Youngest Head Coach To WIn The Super Bowl

It’s a cold Tuesday morning in England with a snow dump which seems to be causing havoc! My two school classes this afternoon have been cancelled by the schools due to severe weather warnings...so I have a bit of time to write this second blog!

Last night I watched the Pittsburgh Steelers win a 6th Super Bowl! They broke many records including Mike Tomlin of the Steelers becoming, at 36, the youngest head coach ever to win the Super Bowl.

So as an elite coach he never played in the NFL, he never experienced and had to deal with the stresses he is dealing with in his players. So why is it that in judo there is an attitude that you can’t be an Elite performance coach unless have been an Elite player. This attitude can come from players, clubs and NGB’s.

I am currently reading “The Coaching Process” by Cross and Lyle, in this they say there are two different treads to coaching, the Training Process and the Coaching Process, Training being the Physiological and Psychological aspects of training, as well as the application of scientific processes. The Coaching Process is the relationships, the management and how the training process is personalised.

So is Tomlins skill in the Training Process – that is also handled by the support staff, or is it his skill in the application of the coaching process?

Lyle and Cross also divide coaching into two different type – Elite and participation coaching, the participation coach is the Sunday League Junior Coach, the Guy who runs a small Judo class once a week where it is not about being the best it is about gaining and maintaining participation in the sport. However where do we differentiate between the two types in our coach education?

Is Tomlins just an Elite Head Coach or is he a participation coach – ensuring in his early coaching experiences players wanted to play for him, helping them manage Football and College life.

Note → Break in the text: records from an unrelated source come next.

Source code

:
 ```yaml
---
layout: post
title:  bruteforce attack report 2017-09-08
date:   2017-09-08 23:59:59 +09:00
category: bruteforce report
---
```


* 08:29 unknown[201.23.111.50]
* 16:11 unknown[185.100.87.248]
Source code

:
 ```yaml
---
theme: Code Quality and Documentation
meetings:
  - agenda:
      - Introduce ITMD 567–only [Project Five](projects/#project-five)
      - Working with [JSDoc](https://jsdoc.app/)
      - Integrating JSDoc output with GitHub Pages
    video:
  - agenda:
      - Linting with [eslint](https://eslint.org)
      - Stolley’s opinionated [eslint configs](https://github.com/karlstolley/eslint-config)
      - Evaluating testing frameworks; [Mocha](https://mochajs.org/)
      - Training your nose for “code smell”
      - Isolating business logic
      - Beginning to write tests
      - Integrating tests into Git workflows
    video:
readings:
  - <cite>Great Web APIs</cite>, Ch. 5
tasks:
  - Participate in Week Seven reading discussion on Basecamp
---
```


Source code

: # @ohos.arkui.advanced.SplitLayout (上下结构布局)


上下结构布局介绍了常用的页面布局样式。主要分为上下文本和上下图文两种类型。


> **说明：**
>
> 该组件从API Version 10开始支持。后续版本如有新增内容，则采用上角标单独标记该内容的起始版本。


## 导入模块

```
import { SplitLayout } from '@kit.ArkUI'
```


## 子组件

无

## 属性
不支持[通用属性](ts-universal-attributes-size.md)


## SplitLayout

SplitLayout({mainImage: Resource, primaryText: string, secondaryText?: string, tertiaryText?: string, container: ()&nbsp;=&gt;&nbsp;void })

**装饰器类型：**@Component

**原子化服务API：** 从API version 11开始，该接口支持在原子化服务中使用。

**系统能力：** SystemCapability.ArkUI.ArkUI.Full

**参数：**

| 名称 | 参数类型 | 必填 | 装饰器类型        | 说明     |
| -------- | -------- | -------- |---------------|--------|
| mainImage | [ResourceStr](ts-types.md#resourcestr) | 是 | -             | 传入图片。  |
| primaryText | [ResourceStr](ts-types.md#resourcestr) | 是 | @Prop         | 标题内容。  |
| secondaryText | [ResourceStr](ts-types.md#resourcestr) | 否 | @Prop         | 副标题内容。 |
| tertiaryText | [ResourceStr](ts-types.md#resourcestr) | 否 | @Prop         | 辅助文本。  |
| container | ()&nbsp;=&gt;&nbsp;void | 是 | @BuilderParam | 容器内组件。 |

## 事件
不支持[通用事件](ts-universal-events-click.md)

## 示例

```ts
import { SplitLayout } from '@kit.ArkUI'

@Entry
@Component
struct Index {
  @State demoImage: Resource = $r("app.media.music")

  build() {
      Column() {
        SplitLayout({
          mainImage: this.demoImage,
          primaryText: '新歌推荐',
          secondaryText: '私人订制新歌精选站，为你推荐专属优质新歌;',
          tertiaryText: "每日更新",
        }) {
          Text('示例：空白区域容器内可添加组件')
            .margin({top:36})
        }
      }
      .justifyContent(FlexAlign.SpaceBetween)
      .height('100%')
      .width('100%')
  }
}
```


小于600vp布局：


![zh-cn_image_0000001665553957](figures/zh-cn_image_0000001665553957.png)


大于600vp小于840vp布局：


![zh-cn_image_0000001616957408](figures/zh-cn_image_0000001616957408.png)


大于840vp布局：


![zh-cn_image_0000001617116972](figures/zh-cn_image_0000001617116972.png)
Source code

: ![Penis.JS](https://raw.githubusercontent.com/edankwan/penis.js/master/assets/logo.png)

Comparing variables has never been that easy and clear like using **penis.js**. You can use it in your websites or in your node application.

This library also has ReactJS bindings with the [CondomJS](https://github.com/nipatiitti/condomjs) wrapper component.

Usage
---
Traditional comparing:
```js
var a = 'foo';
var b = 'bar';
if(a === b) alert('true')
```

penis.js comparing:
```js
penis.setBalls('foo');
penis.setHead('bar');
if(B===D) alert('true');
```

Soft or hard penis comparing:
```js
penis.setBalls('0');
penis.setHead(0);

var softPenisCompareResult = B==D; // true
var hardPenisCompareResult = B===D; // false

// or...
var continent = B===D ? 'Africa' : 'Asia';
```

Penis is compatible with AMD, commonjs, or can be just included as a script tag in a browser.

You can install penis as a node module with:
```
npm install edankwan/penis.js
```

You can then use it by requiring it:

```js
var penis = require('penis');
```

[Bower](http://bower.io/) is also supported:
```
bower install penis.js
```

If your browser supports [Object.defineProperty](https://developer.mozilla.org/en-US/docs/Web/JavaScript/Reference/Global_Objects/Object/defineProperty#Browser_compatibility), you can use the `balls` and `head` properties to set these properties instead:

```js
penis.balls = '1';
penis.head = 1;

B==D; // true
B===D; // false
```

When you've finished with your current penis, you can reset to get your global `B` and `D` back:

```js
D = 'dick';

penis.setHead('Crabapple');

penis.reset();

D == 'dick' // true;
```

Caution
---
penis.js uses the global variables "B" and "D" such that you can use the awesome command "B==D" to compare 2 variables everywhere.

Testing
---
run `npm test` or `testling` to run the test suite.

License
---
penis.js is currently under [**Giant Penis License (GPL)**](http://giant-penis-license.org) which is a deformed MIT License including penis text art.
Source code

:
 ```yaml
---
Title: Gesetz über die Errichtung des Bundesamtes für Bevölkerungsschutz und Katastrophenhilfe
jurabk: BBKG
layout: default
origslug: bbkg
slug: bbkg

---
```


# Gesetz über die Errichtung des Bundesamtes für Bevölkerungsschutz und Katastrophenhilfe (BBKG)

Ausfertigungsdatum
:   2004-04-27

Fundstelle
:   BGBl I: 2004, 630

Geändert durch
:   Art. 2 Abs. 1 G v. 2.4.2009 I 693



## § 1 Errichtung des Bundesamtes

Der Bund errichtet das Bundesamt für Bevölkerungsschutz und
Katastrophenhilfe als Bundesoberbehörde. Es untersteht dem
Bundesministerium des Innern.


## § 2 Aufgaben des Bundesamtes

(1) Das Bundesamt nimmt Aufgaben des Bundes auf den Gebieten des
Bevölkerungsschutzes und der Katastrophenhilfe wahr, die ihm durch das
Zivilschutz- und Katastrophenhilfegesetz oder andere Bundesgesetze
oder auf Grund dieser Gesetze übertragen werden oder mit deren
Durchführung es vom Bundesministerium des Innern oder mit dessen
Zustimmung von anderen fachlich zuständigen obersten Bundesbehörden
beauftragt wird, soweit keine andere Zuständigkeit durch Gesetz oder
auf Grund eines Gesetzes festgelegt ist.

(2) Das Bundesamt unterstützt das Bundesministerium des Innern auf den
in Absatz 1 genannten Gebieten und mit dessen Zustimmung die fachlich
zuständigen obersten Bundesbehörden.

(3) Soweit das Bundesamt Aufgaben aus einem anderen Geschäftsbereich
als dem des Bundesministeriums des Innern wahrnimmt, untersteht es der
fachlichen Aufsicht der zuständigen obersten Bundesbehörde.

How do the coaches running small judo clubs or Football teams recognise and encourage the skilled player who could become an elite performer? And how do they know when to say I can teach you know more?

Part of the job of a coach is to reflect on his own performance and that of his players and acknowledge when they are wrong and when things work, and then strive to improve. Coaching is a development process for both the player the team and the coach......the problem is coaches don’t know it ....but I am sure that Mike Tomlin will wake up today with a new ring on his finger, and a place in the history books and that over the next few weeks he will review the game, and ALL his decisions trying to work out what worked and why and what didn’t work because next season it starts all over again.

I hope we can explore the differences in Performance and Participation coaching.